━━ Extracted records
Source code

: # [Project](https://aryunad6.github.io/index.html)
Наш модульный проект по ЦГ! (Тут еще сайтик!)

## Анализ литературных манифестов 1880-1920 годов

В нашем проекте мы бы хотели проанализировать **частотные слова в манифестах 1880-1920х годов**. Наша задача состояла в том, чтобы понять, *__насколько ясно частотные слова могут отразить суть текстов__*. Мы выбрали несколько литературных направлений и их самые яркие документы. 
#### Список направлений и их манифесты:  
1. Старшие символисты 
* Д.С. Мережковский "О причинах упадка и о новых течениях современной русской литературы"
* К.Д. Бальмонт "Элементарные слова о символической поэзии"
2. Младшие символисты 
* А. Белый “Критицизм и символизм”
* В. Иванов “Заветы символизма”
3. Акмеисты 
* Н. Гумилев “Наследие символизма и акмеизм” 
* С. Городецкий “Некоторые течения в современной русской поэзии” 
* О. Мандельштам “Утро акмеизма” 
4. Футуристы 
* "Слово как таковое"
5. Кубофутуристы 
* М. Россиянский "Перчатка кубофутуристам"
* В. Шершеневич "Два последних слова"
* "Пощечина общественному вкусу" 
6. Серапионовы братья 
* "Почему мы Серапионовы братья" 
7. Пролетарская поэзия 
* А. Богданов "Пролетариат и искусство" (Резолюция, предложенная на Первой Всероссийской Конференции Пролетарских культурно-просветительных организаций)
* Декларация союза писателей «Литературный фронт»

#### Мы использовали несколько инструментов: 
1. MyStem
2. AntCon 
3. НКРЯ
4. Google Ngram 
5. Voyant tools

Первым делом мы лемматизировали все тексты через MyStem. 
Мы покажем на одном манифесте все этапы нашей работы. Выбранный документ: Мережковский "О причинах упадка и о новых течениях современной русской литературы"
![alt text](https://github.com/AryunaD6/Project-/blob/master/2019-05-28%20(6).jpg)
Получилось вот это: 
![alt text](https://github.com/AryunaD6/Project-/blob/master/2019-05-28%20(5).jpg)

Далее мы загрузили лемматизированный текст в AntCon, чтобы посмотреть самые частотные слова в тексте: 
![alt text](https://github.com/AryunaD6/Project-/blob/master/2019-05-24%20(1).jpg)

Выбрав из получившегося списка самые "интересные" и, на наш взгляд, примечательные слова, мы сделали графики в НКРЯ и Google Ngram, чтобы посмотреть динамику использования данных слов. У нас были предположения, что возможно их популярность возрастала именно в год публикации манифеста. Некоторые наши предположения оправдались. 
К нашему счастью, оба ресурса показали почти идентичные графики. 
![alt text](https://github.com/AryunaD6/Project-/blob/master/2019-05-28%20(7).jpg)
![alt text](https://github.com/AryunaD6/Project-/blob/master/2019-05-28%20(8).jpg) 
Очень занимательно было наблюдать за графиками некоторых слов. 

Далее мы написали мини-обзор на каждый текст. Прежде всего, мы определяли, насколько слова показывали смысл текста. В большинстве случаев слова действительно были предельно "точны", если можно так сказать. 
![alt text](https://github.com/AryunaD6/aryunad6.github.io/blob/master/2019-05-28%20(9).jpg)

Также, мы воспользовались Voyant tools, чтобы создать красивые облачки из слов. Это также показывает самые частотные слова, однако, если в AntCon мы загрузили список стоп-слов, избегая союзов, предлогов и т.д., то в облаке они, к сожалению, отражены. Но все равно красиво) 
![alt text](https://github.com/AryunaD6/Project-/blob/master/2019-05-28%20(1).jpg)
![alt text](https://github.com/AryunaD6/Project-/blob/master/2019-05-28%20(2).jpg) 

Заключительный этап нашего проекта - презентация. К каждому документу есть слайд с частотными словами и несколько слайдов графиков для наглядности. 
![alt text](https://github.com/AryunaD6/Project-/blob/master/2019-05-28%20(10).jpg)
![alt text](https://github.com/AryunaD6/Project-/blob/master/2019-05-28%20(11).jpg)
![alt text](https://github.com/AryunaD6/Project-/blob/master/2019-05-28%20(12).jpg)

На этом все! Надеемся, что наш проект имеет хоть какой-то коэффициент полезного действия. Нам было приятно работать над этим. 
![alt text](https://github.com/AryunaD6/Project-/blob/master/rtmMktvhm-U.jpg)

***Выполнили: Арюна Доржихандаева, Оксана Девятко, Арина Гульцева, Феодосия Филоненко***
━━━━
━━ Extracted records
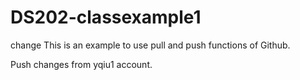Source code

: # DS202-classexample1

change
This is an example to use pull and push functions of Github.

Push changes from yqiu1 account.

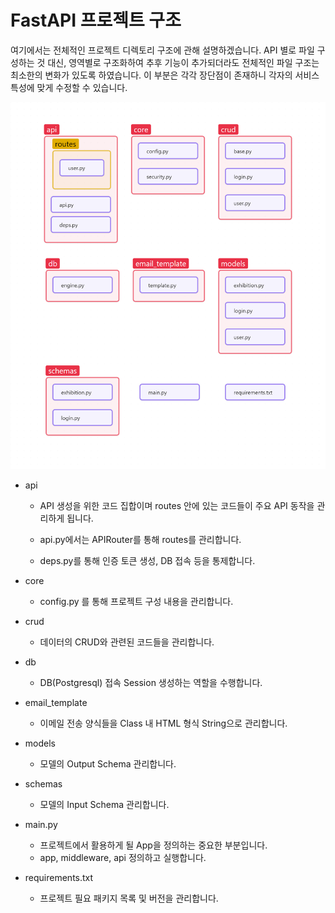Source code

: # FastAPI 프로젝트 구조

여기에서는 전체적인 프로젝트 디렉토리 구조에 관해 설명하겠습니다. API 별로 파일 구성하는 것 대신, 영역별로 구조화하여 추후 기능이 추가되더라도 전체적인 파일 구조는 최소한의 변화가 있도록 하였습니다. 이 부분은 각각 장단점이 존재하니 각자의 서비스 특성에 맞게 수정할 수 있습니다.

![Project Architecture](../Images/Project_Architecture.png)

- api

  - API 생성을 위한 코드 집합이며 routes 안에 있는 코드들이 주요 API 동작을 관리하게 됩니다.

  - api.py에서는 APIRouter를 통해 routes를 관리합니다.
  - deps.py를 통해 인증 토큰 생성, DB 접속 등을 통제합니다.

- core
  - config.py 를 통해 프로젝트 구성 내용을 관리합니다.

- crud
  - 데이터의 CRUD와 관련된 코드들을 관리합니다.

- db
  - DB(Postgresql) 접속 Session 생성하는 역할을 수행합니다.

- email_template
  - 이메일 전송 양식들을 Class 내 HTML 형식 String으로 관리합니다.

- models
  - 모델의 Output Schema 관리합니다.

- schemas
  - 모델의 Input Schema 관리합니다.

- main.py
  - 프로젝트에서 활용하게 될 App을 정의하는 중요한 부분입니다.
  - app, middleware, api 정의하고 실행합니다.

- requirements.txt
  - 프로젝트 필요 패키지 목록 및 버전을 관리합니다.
━━━━
What is needed →
The stretch of entries above that starts with the line containing "Также, мы воспользовались" and goes on through the line containing "Гульцева, Феодосия Филоненко***" is to be transcribed exactly, and no other line is to be transcribed.

Written solution →
Также, мы воспользовались Voyant tools, чтобы создать красивые облачки из слов. Это также показывает самые частотные слова, однако, если в AntCon мы загрузили список стоп-слов, избегая союзов, предлогов и т.д., то в облаке они, к сожалению, отражены. Но все равно красиво) 
![alt text](https://github.com/AryunaD6/Project-/blob/master/2019-05-28%20(1).jpg)
![alt text](https://github.com/AryunaD6/Project-/blob/master/2019-05-28%20(2).jpg) 

Заключительный этап нашего проекта - презентация. К каждому документу есть слайд с частотными словами и несколько слайдов графиков для наглядности. 
![alt text](https://github.com/AryunaD6/Project-/blob/master/2019-05-28%20(10).jpg)
![alt text](https://github.com/AryunaD6/Project-/blob/master/2019-05-28%20(11).jpg)
![alt text](https://github.com/AryunaD6/Project-/blob/master/2019-05-28%20(12).jpg)

На этом все! Надеемся, что наш проект имеет хоть какой-то коэффициент полезного действия. Нам было приятно работать над этим. 
![alt text](https://github.com/AryunaD6/Project-/blob/master/rtmMktvhm-U.jpg)

***Выполнили: Арюна Доржихандаева, Оксана Девятко, Арина Гульцева, Феодосия Филоненко***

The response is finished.